TASK TO COMPLETE: Please return every line of the records below that holds the word "valueToBeInserted".

SOURCE MATERIAL:
........

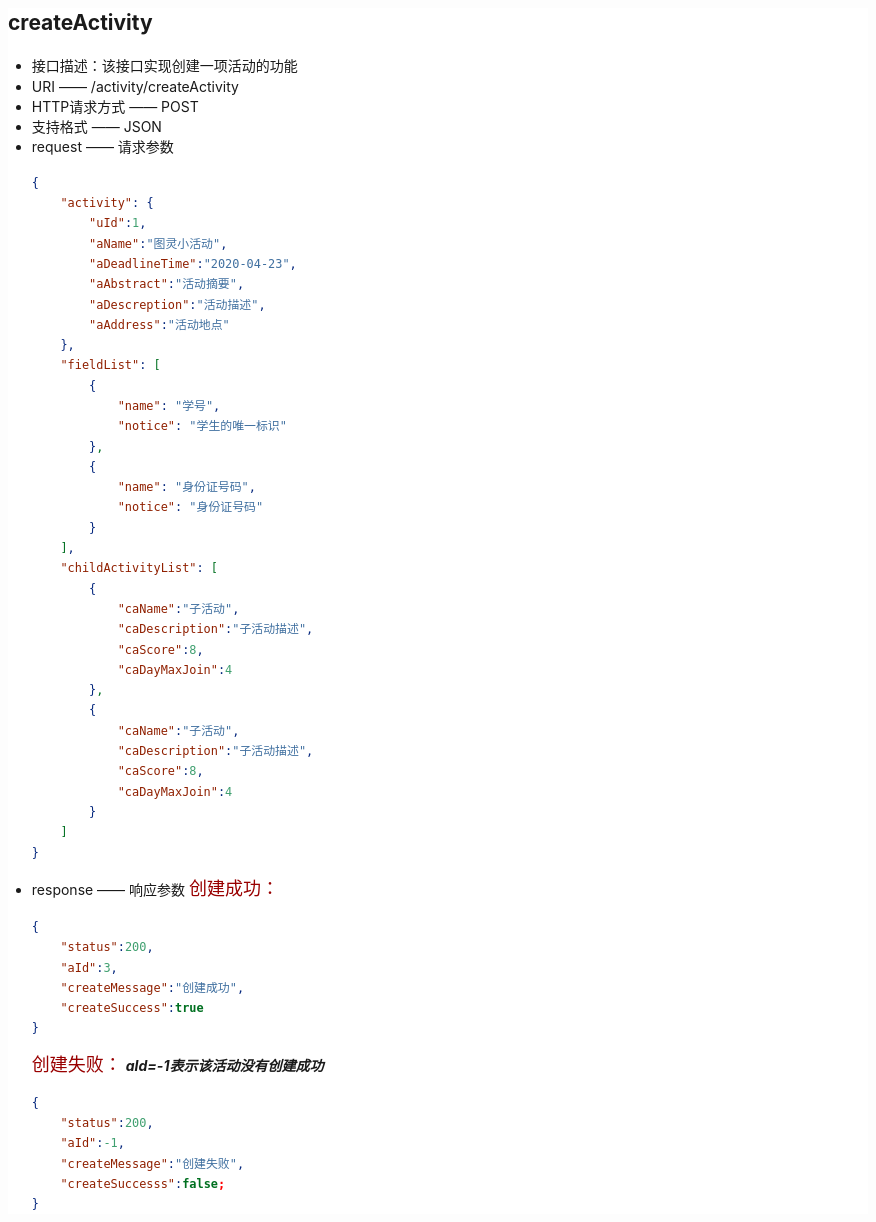 ## createActivity
- 接口描述：该接口实现创建一项活动的功能
- URI —— /activity/createActivity
- HTTP请求方式 —— POST
- 支持格式 —— JSON
- request —— 请求参数
	```json
	{
	    "activity": {
			"uId":1,
			"aName":"图灵小活动",
			"aDeadlineTime":"2020-04-23",
			"aAbstract":"活动摘要",
			"aDescreption":"活动描述",
			"aAddress":"活动地点"
	    },
	    "fieldList": [
	        {
	            "name": "学号",
	            "notice": "学生的唯一标识"
	        },
	        {
	            "name": "身份证号码",
	            "notice": "身份证号码"
	        }
	    ],
	    "childActivityList": [
	        {
				"caName":"子活动",
				"caDescription":"子活动描述",
				"caScore":8,
				"caDayMaxJoin":4
	        },
	        {
				"caName":"子活动",
				"caDescription":"子活动描述",
				"caScore":8,
				"caDayMaxJoin":4
	        }
	    ]
	}
	```
- response —— 响应参数
<font color=-990000 size=4 face="黑体">创建成功：</font>
	```json
	{
		"status":200,
		"aId":3,
		"createMessage":"创建成功",
		"createSuccess":true
	}
	```
	<font color=-990000 size=4 face="黑体">创建失败：</font>
	***aId=-1表示该活动没有创建成功***
	```json
	{
		"status":200,
		"aId":-1,
		"createMessage":"创建失败",
		"createSuccesss":false;
	}
	```
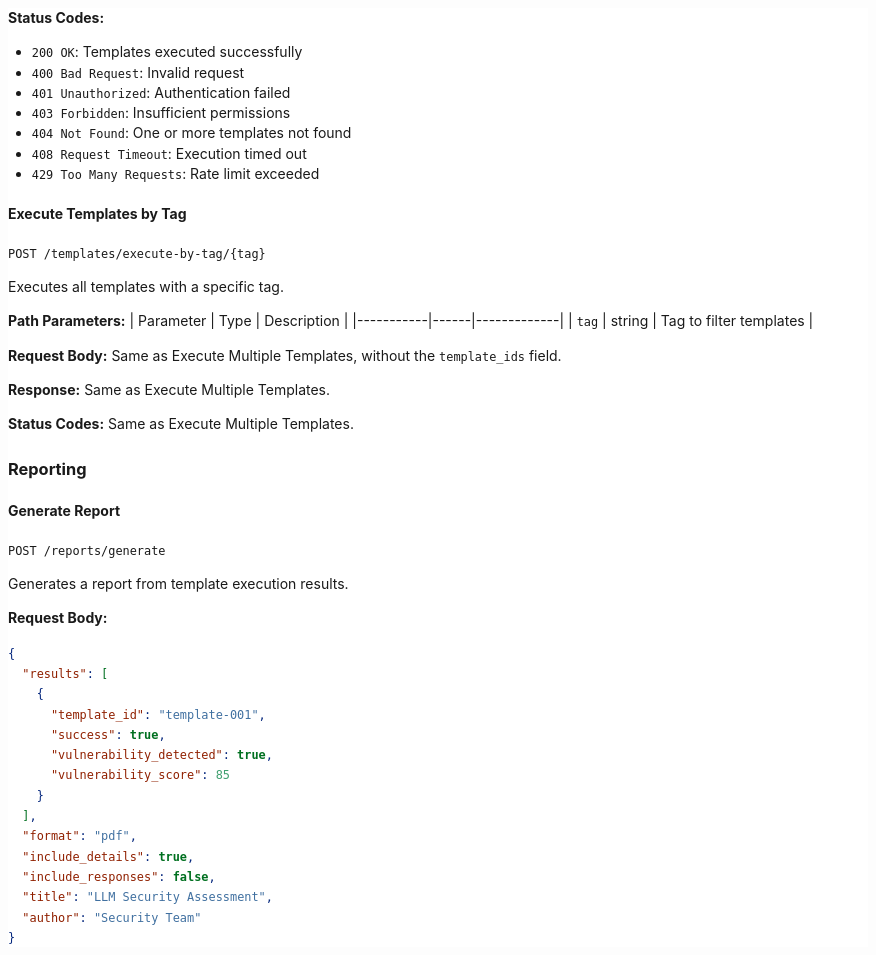 **Status Codes:**
- `200 OK`: Templates executed successfully
- `400 Bad Request`: Invalid request
- `401 Unauthorized`: Authentication failed
- `403 Forbidden`: Insufficient permissions
- `404 Not Found`: One or more templates not found
- `408 Request Timeout`: Execution timed out
- `429 Too Many Requests`: Rate limit exceeded

#### Execute Templates by Tag

```
POST /templates/execute-by-tag/{tag}
```

Executes all templates with a specific tag.

**Path Parameters:**
| Parameter | Type | Description |
|-----------|------|-------------|
| `tag` | string | Tag to filter templates |

**Request Body:**
Same as Execute Multiple Templates, without the `template_ids` field.

**Response:**
Same as Execute Multiple Templates.

**Status Codes:**
Same as Execute Multiple Templates.

### Reporting

#### Generate Report

```
POST /reports/generate
```

Generates a report from template execution results.

**Request Body:**
```json
{
  "results": [
    {
      "template_id": "template-001",
      "success": true,
      "vulnerability_detected": true,
      "vulnerability_score": 85
    }
  ],
  "format": "pdf",
  "include_details": true,
  "include_responses": false,
  "title": "LLM Security Assessment",
  "author": "Security Team"
}
```
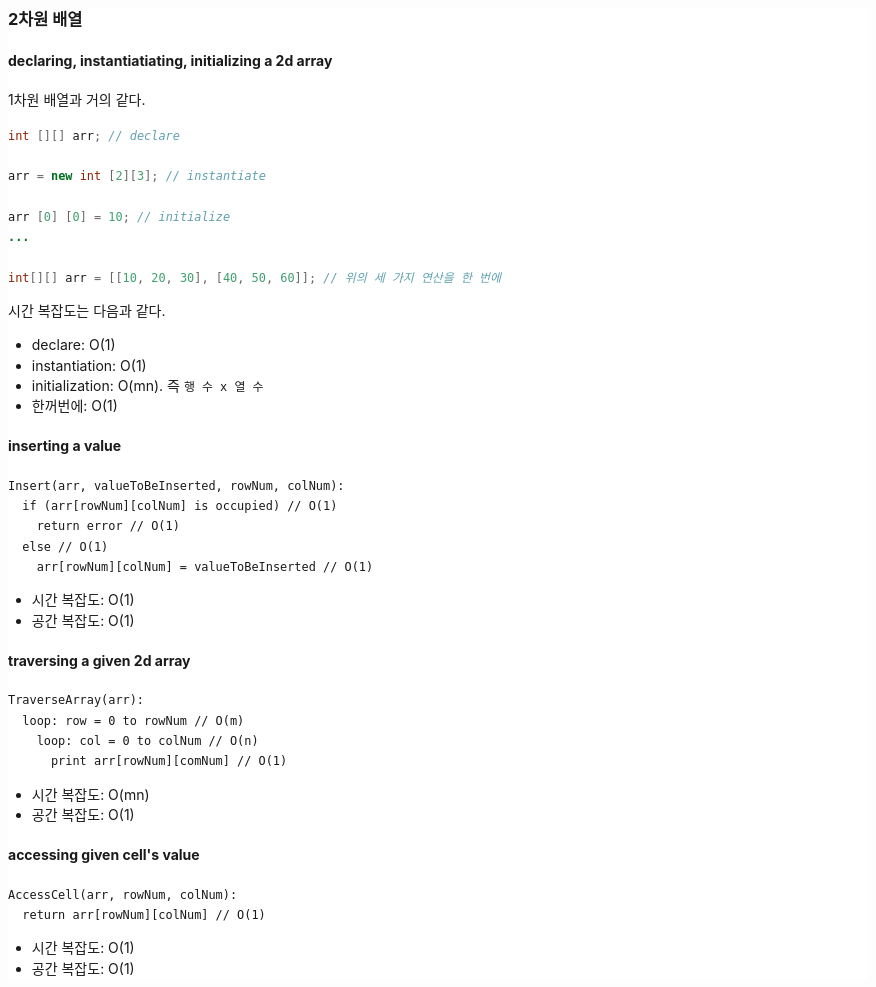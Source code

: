 ### 2차원 배열

#### declaring, instantiatiating, initializing a 2d array
1차원 배열과 거의 같다.
```java
int [][] arr; // declare

arr = new int [2][3]; // instantiate

arr [0] [0] = 10; // initialize
...

int[][] arr = [[10, 20, 30], [40, 50, 60]]; // 위의 세 가지 연산을 한 번에
```

시간 복잡도는 다음과 같다.
* declare: O(1)
* instantiation: O(1)
* initialization: O(mn). 즉 `행 수 x 열 수`
* 한꺼번에: O(1)

#### inserting a value

```
Insert(arr, valueToBeInserted, rowNum, colNum):
  if (arr[rowNum][colNum] is occupied) // O(1)
    return error // O(1)
  else // O(1)
    arr[rowNum][colNum] = valueToBeInserted // O(1)
```

* 시간 복잡도: O(1)
* 공간 복잡도: O(1)

#### traversing a given 2d array

```
TraverseArray(arr):
  loop: row = 0 to rowNum // O(m)
    loop: col = 0 to colNum // O(n)
      print arr[rowNum][comNum] // O(1)
```

* 시간 복잡도: O(mn)
* 공간 복잡도: O(1)

#### accessing given cell's value

```
AccessCell(arr, rowNum, colNum):
  return arr[rowNum][colNum] // O(1)
```

* 시간 복잡도: O(1)
* 공간 복잡도: O(1)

........

ANSWER SECTION:
Insert(arr, valueToBeInserted, rowNum, colNum):
    arr[rowNum][colNum] = valueToBeInserted // O(1)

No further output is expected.